Saved entries:
┏━━

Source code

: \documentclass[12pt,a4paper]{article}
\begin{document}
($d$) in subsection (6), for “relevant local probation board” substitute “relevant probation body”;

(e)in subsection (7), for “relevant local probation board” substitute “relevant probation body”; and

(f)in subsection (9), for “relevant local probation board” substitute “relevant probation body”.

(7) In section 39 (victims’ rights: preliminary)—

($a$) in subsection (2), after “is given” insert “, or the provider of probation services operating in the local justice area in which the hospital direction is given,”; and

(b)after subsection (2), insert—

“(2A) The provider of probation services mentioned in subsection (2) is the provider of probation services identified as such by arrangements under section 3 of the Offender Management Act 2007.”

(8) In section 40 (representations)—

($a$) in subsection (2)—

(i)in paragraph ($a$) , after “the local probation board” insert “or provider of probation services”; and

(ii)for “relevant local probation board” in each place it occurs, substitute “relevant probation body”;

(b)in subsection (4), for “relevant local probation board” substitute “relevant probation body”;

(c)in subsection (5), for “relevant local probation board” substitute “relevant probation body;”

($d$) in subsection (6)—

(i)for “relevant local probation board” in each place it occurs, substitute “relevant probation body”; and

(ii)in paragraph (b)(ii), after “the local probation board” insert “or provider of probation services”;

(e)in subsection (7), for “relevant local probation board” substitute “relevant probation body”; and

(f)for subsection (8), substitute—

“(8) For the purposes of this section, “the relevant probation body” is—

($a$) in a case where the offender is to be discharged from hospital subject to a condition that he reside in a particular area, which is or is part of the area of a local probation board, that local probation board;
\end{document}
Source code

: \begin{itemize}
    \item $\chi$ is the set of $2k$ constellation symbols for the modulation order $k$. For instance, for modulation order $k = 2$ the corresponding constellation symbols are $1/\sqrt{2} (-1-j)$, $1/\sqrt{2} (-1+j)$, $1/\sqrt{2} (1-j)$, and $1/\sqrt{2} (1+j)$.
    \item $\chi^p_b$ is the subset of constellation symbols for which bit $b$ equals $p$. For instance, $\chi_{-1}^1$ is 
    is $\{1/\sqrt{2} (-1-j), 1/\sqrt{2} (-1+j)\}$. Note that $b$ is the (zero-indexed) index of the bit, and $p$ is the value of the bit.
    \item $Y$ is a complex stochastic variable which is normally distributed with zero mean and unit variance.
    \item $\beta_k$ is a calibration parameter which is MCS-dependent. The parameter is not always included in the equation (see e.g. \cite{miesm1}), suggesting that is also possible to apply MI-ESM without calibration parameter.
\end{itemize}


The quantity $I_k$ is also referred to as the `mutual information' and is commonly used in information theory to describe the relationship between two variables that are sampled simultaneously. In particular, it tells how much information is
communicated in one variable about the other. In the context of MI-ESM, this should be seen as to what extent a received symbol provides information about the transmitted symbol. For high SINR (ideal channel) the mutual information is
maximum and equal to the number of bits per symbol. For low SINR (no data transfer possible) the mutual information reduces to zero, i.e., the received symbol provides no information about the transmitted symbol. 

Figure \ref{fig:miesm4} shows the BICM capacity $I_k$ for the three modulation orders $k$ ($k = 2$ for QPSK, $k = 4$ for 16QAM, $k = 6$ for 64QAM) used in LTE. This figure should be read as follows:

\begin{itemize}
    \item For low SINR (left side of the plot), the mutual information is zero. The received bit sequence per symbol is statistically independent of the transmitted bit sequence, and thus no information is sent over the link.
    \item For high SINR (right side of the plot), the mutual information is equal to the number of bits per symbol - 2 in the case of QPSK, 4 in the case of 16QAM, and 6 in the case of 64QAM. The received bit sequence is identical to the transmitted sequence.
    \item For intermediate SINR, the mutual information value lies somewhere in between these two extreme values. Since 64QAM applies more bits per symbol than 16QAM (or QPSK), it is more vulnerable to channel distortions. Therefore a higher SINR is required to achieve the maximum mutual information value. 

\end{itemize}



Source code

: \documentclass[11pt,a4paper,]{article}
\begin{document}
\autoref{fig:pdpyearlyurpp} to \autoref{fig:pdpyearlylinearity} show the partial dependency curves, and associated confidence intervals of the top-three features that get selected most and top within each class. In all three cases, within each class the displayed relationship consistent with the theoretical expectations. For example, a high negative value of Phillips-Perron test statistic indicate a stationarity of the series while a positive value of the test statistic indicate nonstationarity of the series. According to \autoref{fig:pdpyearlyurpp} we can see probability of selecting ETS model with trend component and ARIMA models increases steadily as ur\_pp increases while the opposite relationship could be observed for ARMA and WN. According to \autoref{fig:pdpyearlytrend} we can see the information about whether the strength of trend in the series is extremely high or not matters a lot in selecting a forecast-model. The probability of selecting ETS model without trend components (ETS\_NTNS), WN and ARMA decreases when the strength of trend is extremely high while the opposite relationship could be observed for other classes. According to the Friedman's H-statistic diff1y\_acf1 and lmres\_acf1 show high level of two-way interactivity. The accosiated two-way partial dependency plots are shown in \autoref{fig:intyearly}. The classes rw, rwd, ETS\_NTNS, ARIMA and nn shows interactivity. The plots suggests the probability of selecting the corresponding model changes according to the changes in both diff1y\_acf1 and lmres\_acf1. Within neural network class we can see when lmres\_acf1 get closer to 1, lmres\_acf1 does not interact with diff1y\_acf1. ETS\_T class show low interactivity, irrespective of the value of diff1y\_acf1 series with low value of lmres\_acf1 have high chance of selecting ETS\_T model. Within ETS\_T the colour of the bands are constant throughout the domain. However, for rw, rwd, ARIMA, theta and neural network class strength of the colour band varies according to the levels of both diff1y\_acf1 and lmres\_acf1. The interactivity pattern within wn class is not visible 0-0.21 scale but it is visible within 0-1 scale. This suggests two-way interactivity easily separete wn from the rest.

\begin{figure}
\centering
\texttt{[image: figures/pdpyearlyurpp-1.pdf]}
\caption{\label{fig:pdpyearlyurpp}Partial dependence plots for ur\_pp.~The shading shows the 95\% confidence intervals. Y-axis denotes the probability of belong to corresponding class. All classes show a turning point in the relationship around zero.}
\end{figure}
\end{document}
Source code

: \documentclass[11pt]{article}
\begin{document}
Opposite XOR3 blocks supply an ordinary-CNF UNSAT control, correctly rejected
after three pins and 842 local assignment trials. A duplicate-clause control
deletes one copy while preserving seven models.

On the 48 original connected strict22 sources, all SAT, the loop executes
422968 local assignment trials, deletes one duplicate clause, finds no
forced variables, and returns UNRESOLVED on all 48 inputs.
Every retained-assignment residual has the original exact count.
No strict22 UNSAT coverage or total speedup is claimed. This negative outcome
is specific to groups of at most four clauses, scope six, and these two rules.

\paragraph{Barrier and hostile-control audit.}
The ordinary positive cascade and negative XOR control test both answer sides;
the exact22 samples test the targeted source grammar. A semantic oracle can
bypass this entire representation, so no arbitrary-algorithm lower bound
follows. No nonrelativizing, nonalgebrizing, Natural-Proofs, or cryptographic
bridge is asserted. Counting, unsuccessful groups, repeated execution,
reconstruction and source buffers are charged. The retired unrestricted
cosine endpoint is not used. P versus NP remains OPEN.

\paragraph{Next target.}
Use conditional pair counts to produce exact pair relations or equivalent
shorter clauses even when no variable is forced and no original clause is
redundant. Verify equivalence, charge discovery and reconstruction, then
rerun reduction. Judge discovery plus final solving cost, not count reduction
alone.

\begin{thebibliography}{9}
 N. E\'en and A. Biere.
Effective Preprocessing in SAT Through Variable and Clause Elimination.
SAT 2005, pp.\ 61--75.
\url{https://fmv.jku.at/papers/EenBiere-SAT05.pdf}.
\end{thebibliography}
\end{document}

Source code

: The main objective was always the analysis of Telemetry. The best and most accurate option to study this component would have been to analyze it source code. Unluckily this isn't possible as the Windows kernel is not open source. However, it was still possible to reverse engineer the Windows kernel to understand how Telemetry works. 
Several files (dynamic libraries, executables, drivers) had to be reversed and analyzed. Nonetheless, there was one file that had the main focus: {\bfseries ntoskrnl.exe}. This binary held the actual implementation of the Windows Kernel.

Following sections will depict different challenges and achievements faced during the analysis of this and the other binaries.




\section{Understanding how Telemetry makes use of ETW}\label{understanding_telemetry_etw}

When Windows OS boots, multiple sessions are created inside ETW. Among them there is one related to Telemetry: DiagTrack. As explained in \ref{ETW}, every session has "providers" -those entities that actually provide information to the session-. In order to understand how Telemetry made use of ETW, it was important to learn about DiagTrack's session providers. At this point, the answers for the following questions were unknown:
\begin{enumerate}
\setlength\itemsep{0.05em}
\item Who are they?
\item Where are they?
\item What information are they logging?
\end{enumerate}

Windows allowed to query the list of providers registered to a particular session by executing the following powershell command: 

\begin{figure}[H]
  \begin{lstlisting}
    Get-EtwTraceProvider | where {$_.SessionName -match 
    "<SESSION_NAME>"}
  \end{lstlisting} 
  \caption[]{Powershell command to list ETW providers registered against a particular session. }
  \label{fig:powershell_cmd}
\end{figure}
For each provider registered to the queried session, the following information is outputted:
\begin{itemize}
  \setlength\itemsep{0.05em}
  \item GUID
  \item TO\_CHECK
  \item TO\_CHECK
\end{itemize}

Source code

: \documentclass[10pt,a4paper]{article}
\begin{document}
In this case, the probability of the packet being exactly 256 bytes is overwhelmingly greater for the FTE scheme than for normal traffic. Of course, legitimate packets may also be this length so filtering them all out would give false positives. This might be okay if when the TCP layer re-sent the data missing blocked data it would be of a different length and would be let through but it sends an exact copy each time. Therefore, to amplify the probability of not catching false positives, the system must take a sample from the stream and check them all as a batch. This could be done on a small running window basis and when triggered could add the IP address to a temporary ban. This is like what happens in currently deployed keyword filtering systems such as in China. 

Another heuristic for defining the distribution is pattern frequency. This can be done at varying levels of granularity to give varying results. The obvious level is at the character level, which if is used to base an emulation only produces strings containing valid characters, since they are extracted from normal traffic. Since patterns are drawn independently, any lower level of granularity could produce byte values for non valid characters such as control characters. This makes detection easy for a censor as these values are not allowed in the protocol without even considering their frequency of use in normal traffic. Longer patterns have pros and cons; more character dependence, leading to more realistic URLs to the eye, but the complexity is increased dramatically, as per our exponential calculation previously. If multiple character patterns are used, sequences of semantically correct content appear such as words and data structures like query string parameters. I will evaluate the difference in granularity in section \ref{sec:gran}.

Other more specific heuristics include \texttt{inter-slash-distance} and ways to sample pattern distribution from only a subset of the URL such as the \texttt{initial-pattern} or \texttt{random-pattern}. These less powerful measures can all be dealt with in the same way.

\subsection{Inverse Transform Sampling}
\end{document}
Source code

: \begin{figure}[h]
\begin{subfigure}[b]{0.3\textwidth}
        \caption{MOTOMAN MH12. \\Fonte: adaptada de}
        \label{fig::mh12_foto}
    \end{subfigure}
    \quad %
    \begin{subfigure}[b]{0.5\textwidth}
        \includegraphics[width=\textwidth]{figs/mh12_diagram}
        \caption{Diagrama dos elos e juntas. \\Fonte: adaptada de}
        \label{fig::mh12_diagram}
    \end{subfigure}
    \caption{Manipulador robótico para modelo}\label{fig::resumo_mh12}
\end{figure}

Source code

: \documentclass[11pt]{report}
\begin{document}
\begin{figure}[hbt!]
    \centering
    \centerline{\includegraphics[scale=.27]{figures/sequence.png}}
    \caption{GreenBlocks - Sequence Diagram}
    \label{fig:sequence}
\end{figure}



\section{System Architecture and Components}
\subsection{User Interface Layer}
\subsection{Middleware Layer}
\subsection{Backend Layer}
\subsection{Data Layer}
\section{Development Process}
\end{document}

┗━━

■ Problem to work on
Your task is to quote the lines above, beginning with the first and ending with the one that holds "($d$) in subsection (6), for".

■ Response to this exercise
Source code

: \documentclass[12pt,a4paper]{article}
\begin{document}
($d$) in subsection (6), for “relevant local probation board” substitute “relevant probation body”;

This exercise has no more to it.